Your output should consist of the data, copied exactly.

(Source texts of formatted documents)
◇ ◇ ◇ ◇ ◇

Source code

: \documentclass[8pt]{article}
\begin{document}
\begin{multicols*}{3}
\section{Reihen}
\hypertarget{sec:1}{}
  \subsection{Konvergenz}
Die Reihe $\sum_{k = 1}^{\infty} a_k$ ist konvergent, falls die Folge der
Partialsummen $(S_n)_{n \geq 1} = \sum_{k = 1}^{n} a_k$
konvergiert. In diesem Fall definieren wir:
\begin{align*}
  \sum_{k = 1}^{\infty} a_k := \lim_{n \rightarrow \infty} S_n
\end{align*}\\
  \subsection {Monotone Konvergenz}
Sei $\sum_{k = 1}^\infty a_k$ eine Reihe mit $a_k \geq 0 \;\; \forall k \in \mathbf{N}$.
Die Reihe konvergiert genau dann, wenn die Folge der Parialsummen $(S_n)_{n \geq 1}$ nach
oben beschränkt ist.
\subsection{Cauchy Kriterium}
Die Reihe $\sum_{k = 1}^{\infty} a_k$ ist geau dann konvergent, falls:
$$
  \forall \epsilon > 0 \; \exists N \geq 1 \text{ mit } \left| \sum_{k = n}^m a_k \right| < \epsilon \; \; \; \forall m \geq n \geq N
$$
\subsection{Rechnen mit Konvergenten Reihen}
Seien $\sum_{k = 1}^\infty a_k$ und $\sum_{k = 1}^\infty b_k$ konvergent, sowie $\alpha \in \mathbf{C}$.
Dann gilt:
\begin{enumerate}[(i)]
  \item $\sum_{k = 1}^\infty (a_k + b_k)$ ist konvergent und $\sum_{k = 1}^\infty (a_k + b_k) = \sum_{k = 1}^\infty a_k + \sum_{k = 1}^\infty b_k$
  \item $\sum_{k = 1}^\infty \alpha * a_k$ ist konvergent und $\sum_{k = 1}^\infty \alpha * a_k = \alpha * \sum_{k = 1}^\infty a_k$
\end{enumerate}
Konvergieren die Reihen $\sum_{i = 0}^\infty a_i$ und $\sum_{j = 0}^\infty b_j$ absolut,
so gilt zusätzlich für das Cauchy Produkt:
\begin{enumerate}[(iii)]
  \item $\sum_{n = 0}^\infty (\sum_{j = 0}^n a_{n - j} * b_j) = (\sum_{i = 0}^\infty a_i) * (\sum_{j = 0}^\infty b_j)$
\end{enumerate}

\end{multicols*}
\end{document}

◇ ◇ ◇ ◇ ◇

** RESULT FOR THIS TASK **
Source code

: \documentclass[8pt]{article}
\begin{document}
\begin{multicols*}{3}
\section{Reihen}
\hypertarget{sec:1}{}
  \subsection{Konvergenz}
Die Reihe $\sum_{k = 1}^{\infty} a_k$ ist konvergent, falls die Folge der
Partialsummen $(S_n)_{n \geq 1} = \sum_{k = 1}^{n} a_k$
konvergiert. In diesem Fall definieren wir:
\begin{align*}
  \sum_{k = 1}^{\infty} a_k := \lim_{n \rightarrow \infty} S_n
\end{align*}\\
  \subsection {Monotone Konvergenz}
Sei $\sum_{k = 1}^\infty a_k$ eine Reihe mit $a_k \geq 0 \;\; \forall k \in \mathbf{N}$.
Die Reihe konvergiert genau dann, wenn die Folge der Parialsummen $(S_n)_{n \geq 1}$ nach
oben beschränkt ist.
\subsection{Cauchy Kriterium}
Die Reihe $\sum_{k = 1}^{\infty} a_k$ ist geau dann konvergent, falls:
$$
  \forall \epsilon > 0 \; \exists N \geq 1 \text{ mit } \left| \sum_{k = n}^m a_k \right| < \epsilon \; \; \; \forall m \geq n \geq N
$$
\subsection{Rechnen mit Konvergenten Reihen}
Seien $\sum_{k = 1}^\infty a_k$ und $\sum_{k = 1}^\infty b_k$ konvergent, sowie $\alpha \in \mathbf{C}$.
Dann gilt:
\begin{enumerate}[(i)]
  \item $\sum_{k = 1}^\infty (a_k + b_k)$ ist konvergent und $\sum_{k = 1}^\infty (a_k + b_k) = \sum_{k = 1}^\infty a_k + \sum_{k = 1}^\infty b_k$
  \item $\sum_{k = 1}^\infty \alpha * a_k$ ist konvergent und $\sum_{k = 1}^\infty \alpha * a_k = \alpha * \sum_{k = 1}^\infty a_k$
\end{enumerate}
Konvergieren die Reihen $\sum_{i = 0}^\infty a_i$ und $\sum_{j = 0}^\infty b_j$ absolut,
so gilt zusätzlich für das Cauchy Produkt:
\begin{enumerate}[(iii)]
  \item $\sum_{n = 0}^\infty (\sum_{j = 0}^n a_{n - j} * b_j) = (\sum_{i = 0}^\infty a_i) * (\sum_{j = 0}^\infty b_j)$
\end{enumerate}

\end{multicols*}
\end{document}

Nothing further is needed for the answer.